139の公立中学校がある山口県では、教員不足を理由に、2023年度の中2・中3の1学級の生徒数の上限を35人から38人に増やす。中1については35人のままで、小学校についても変更はない。各学校には2月13日以降、順次通知されている。
同県では03年度から中2・中3の1学級の生徒数の上限を独自に35人としていたが、各学校への聞き取りなどにより教員数が不足することが分かり、23年度は38人に引き上げることを決めた。同県教委義務教育課の担当者は「教科の未履修を防ぐことを最優先した、苦渋の決断だ。38人という人数も何度もシミュレーションした上で決定した」と苦しい胸の内を明かす。

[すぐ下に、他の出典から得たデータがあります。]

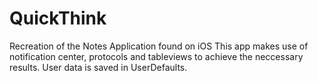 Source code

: # QuickThink
Recreation of the Notes Application found on iOS
This app makes use of notification center, protocols and tableviews to achieve the neccessary results. User data is saved in UserDefaults.
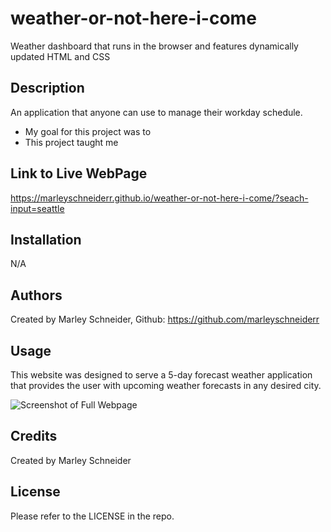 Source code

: # weather-or-not-here-i-come
Weather dashboard that runs in the browser and features dynamically updated HTML and CSS

## Description

An application that anyone can use to manage their workday schedule.

- My goal for this project was to 
- This project taught me 

## Link to Live WebPage

https://marleyschneiderr.github.io/weather-or-not-here-i-come/?seach-input=seattle

## Installation

N/A

## Authors

Created by Marley Schneider, Github: https://github.com/marleyschneiderr

## Usage

This website was designed to serve a 5-day forecast weather application that provides the user with upcoming weather forecasts in any desired city.

![Screenshot of Full Webpage](assets/images/)

## Credits

Created by Marley Schneider

## License

Please refer to the LICENSE in the repo.

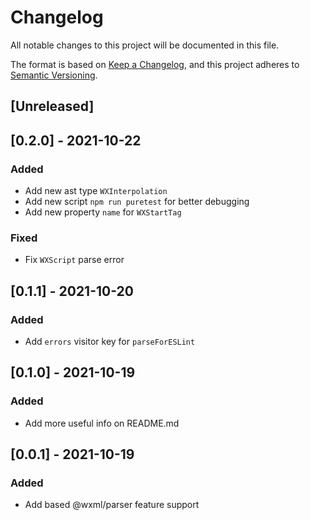 # Changelog
All notable changes to this project will be documented in this file.

The format is based on [Keep a Changelog](https://keepachangelog.com/en/1.0.0/),
and this project adheres to [Semantic Versioning](https://semver.org/spec/v2.0.0.html).

## [Unreleased]

## [0.2.0] - 2021-10-22
### Added
- Add new ast type `WXInterpolation`
- Add new script `npm run puretest` for better debugging
- Add new property `name` for `WXStartTag`

### Fixed
- Fix `WXScript` parse error

## [0.1.1] - 2021-10-20
### Added
- Add `errors` visitor key for `parseForESLint`

## [0.1.0] - 2021-10-19
### Added
- Add more useful info on README.md

## [0.0.1] - 2021-10-19
### Added
- Add based @wxml/parser feature support

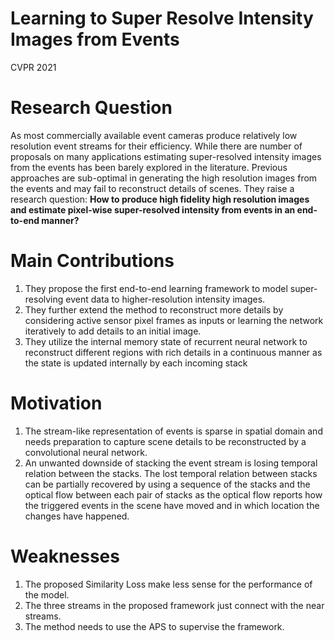 # Learning to Super Resolve Intensity Images from Events

CVPR 2021

# Research Question

As most commercially available event cameras produce relatively low resolution event streams for  their efficiency. While there are number of proposals on
many applications estimating super-resolved intensity images from the events has been barely explored in the literature. Previous approaches are
sub-optimal in generating the high resolution images from the events and may fail to reconstruct details of scenes. 
They raise a research question: **How to produce high fidelity high resolution images and estimate pixel-wise super-resolved intensity
from events in an end-to-end manner?** 

# Main Contributions

1) They propose the first end-to-end learning framework to model super-resolving event data to higher-resolution intensity images.
2) They further extend the method to reconstruct more details by considering active sensor pixel frames as inputs or learning the network iteratively to add details to an initial image.
3) They utilize the internal memory state of recurrent neural network to reconstruct different regions with rich details in a continuous manner as the state is updated internally by each incoming stack

# Motivation

1) The stream-like representation of events is sparse in spatial domain and needs preparation to capture scene details to be reconstructed by a convolutional neural network.
2) An unwanted downside of stacking the event stream is losing temporal relation between the stacks. The lost temporal relation between stacks can be partially recovered by using
a sequence of the stacks and the optical flow between each pair of stacks as the optical flow reports how the triggered events in the scene have moved and in which location the changes have happened.

# Weaknesses

1) The proposed Similarity Loss make less sense for the performance of the model.
2) The three streams in the proposed framework just connect with the near streams.
3) The method needs to use the APS to supervise the framework. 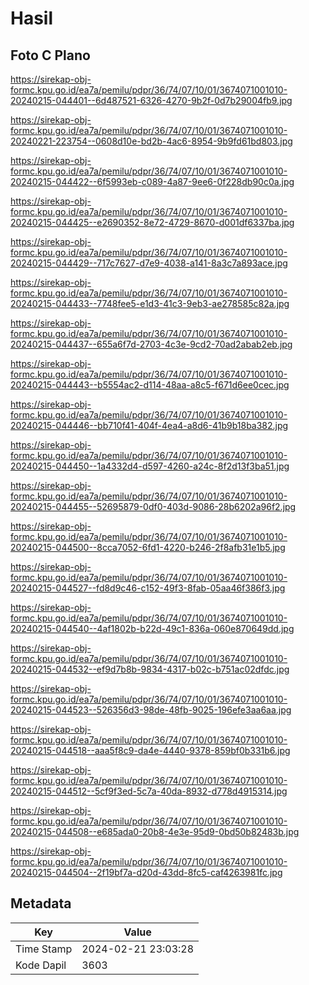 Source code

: # Hasil

## Foto C Plano

https://sirekap-obj-formc.kpu.go.id/ea7a/pemilu/pdpr/36/74/07/10/01/3674071001010-20240215-044401--6d487521-6326-4270-9b2f-0d7b29004fb9.jpg

https://sirekap-obj-formc.kpu.go.id/ea7a/pemilu/pdpr/36/74/07/10/01/3674071001010-20240221-223754--0608d10e-bd2b-4ac6-8954-9b9fd61bd803.jpg

https://sirekap-obj-formc.kpu.go.id/ea7a/pemilu/pdpr/36/74/07/10/01/3674071001010-20240215-044422--6f5993eb-c089-4a87-9ee6-0f228db90c0a.jpg

https://sirekap-obj-formc.kpu.go.id/ea7a/pemilu/pdpr/36/74/07/10/01/3674071001010-20240215-044425--e2690352-8e72-4729-8670-d001df6337ba.jpg

https://sirekap-obj-formc.kpu.go.id/ea7a/pemilu/pdpr/36/74/07/10/01/3674071001010-20240215-044429--717c7627-d7e9-4038-a141-8a3c7a893ace.jpg

https://sirekap-obj-formc.kpu.go.id/ea7a/pemilu/pdpr/36/74/07/10/01/3674071001010-20240215-044433--7748fee5-e1d3-41c3-9eb3-ae278585c82a.jpg

https://sirekap-obj-formc.kpu.go.id/ea7a/pemilu/pdpr/36/74/07/10/01/3674071001010-20240215-044437--655a6f7d-2703-4c3e-9cd2-70ad2abab2eb.jpg

https://sirekap-obj-formc.kpu.go.id/ea7a/pemilu/pdpr/36/74/07/10/01/3674071001010-20240215-044443--b5554ac2-d114-48aa-a8c5-f671d6ee0cec.jpg

https://sirekap-obj-formc.kpu.go.id/ea7a/pemilu/pdpr/36/74/07/10/01/3674071001010-20240215-044446--bb710f41-404f-4ea4-a8d6-41b9b18ba382.jpg

https://sirekap-obj-formc.kpu.go.id/ea7a/pemilu/pdpr/36/74/07/10/01/3674071001010-20240215-044450--1a4332d4-d597-4260-a24c-8f2d13f3ba51.jpg

https://sirekap-obj-formc.kpu.go.id/ea7a/pemilu/pdpr/36/74/07/10/01/3674071001010-20240215-044455--52695879-0df0-403d-9086-28b6202a96f2.jpg

https://sirekap-obj-formc.kpu.go.id/ea7a/pemilu/pdpr/36/74/07/10/01/3674071001010-20240215-044500--8cca7052-6fd1-4220-b246-2f8afb31e1b5.jpg

https://sirekap-obj-formc.kpu.go.id/ea7a/pemilu/pdpr/36/74/07/10/01/3674071001010-20240215-044527--fd8d9c46-c152-49f3-8fab-05aa46f386f3.jpg

https://sirekap-obj-formc.kpu.go.id/ea7a/pemilu/pdpr/36/74/07/10/01/3674071001010-20240215-044540--4af1802b-b22d-49c1-836a-060e870649dd.jpg

https://sirekap-obj-formc.kpu.go.id/ea7a/pemilu/pdpr/36/74/07/10/01/3674071001010-20240215-044532--ef9d7b8b-9834-4317-b02c-b751ac02dfdc.jpg

https://sirekap-obj-formc.kpu.go.id/ea7a/pemilu/pdpr/36/74/07/10/01/3674071001010-20240215-044523--526356d3-98de-48fb-9025-196efe3aa6aa.jpg

https://sirekap-obj-formc.kpu.go.id/ea7a/pemilu/pdpr/36/74/07/10/01/3674071001010-20240215-044518--aaa5f8c9-da4e-4440-9378-859bf0b331b6.jpg

https://sirekap-obj-formc.kpu.go.id/ea7a/pemilu/pdpr/36/74/07/10/01/3674071001010-20240215-044512--5cf9f3ed-5c7a-40da-8932-d778d4915314.jpg

https://sirekap-obj-formc.kpu.go.id/ea7a/pemilu/pdpr/36/74/07/10/01/3674071001010-20240215-044508--e685ada0-20b8-4e3e-95d9-0bd50b82483b.jpg

https://sirekap-obj-formc.kpu.go.id/ea7a/pemilu/pdpr/36/74/07/10/01/3674071001010-20240215-044504--2f19bf7a-d20d-43dd-8fc5-caf4263981fc.jpg


## Metadata

| Key        | Value               |
| ---------- | ------------------- |
| Time Stamp | 2024-02-21 23:03:28 |
| Kode Dapil | 3603                |



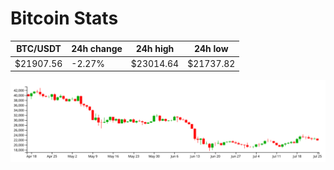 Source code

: # Bitcoin Stats

BTC/USDT|24h change|24h high|24h low|
|---|---|---|---|
|$21907.56|-2.27%|$23014.64|$21737.82|

<img src="./chart.svg">
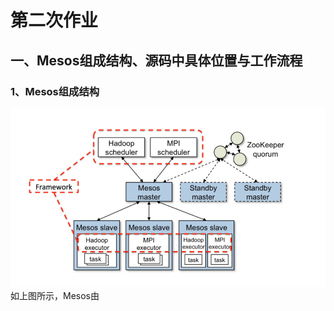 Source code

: # 第二次作业
## 一、Mesos组成结构、源码中具体位置与工作流程
### 1、Mesos组成结构
![](https://github.com/ffeiDing/OS-Practice/blob/master/hw2/Mesos%E6%A1%86%E6%9E%B6%E5%9B%BE.png)
如上图所示，Mesos由
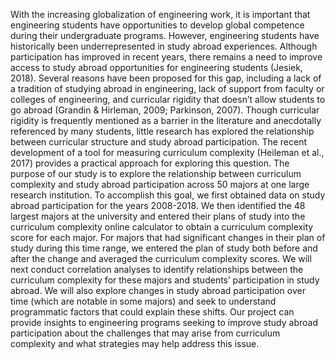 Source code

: With the increasing globalization of engineering work, it is important that engineering students have opportunities to develop global competence during their undergraduate programs. However, engineering students have historically been underrepresented in study abroad experiences. Although participation has improved in recent years, there remains a need to improve access to study abroad opportunities for engineering students (Jesiek, 2018). Several reasons have been proposed for this gap, including a lack of a tradition of studying abroad in engineering, lack of support from faculty or colleges of engineering, and curricular rigidity that doesn’t allow students to go abroad (Grandin & Hirleman, 2009; Parkinson, 2007). Though curricular rigidity is frequently mentioned as a barrier in the literature and anecdotally referenced by many students, little research has explored the relationship between curricular structure and study abroad participation. The recent development of a tool for measuring curriculum complexity (Heileman et al., 2017) provides a practical approach for exploring this question. 
The purpose of our study is to explore the relationship between curriculum complexity and study abroad participation across 50 majors at one large research institution. To accomplish this goal, we first obtained data on study abroad participation for the years 2008-2018. We then identified the 48 largest majors at the university and entered their plans of study into the curriculum complexity online calculator to obtain a curriculum complexity score for each major. For majors that had significant changes in their plan of study during this time range, we entered the plan of study both before and after the change and averaged the curriculum complexity scores. We will next conduct correlation analyses to identify relationships between the curriculum complexity for these majors and students’ participation in study abroad. We will also explore changes in study abroad participation over time (which are notable in some majors) and seek to understand programmatic factors that could explain these shifts. Our project can provide insights to engineering programs seeking to improve study abroad participation about the challenges that may arise from curriculum complexity and what strategies may help address this issue.
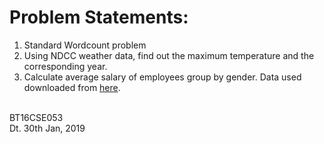 # Problem Statements:<br />
1. Standard Wordcount problem<br />
2. Using NDCC weather data, find out the maximum temperature and the corresponding year. <br />
3. Calculate average salary of employees group by gender. Data used downloaded from <a href="https://drive.google.com/file/d/0B-ur4R5mlgGLWEtkd0ZoOVZHcTA/view">here</a>.

<br />
BT16CSE053<br />
Dt. 30th Jan, 2019
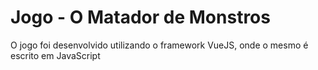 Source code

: # Jogo - O Matador de Monstros

O jogo foi desenvolvido utilizando o framework VueJS, onde o mesmo é escrito em JavaScript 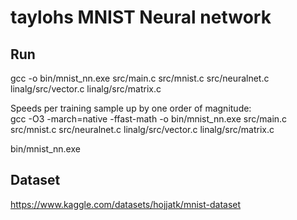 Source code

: # taylohs MNIST Neural network

## Run
gcc -o bin/mnist_nn.exe src/main.c src/mnist.c src/neuralnet.c linalg/src/vector.c linalg/src/matrix.c

Speeds per training sample up by one order of magnitude:  
gcc -O3 -march=native -ffast-math -o bin/mnist_nn.exe src/main.c src/mnist.c src/neuralnet.c linalg/src/vector.c linalg/src/matrix.c

bin/mnist_nn.exe

## Dataset
https://www.kaggle.com/datasets/hojjatk/mnist-dataset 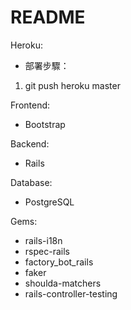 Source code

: # README

Heroku:
* 部署步驟：
1. git push heroku master

Frontend:
* Bootstrap

Backend:
* Rails

Database:
* PostgreSQL

Gems:
* rails-i18n
* rspec-rails
* factory_bot_rails
* faker
* shoulda-matchers
* rails-controller-testing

同県の23年度採用試験の中学校の志願者は274人で、倍率は2.6倍だった。教員不足の最大の要因として、担当者は「正規採用者は確保しているが、臨時的任用教員が激減している」と話す。教員免許更新制の廃止により、失効したり休眠状態になったりしていた教員免許状の保持者にも声を掛けたりしたものの、教員不足の解消にはつながっていないという。
24年度以降については、現状では未定としており、担当者は「とにかく教員の魅力を伝え、教員になりたい人を増やすしかない。できる対策は細かいものも含めて取り組んできているが、例えば、さらなる臨時的な免許状の発行についても検討するなど、追加の対策を考えて実施していく」と強調した。
同じく、これまで独自の少人数学級を進めてきた沖縄県でも、教員不足を背景に、小中学校の一部の学年で国の基準に戻すことを検討している。同県は21年度以降、小1・小2で1学級30人、小3~中3で同35人としてきたが、教員が確保できない場合には国の基準に戻し、小5~中3で40人を上限とする可能性も想定している。
同県教委学校人事課の担当者によれば、同県の教員不足の背景には「近年、特別支援学級の増加により、必要な学級数が採用者に対して多くなっている」という状況がある。学校基本調査によれば、同県の特別支援学級の児童生徒数(22年度)は小学校6550人、中学校2488人で、それぞれ前年度より約1割増加している。
独自の少人数学級を国の基準に戻すことについて、担当者は「4月の担任未配置は防がなければならず、さまざまな事態に備えて準備している」と説明する。同県教委は同時に、教員免許状を持っているが現在、教職に就いていない人を対象とするセミナーの開催や、退職教員への呼び掛けを行っているといい、「一人でも多くの人材を掘り起こすため、現在、必死に取り組んでいる」と状況を明かす。さらに、来年度から教員採用選考の受験年齢上限を45歳から59歳に引き上げるなど、制度の見直しも進めている。
国は25年度までに、小学校の全学年で35人学級を段階的に整備することとしており、来年度は4年生の学級編制の標準を、現行の40人から35人に引き下げる予定。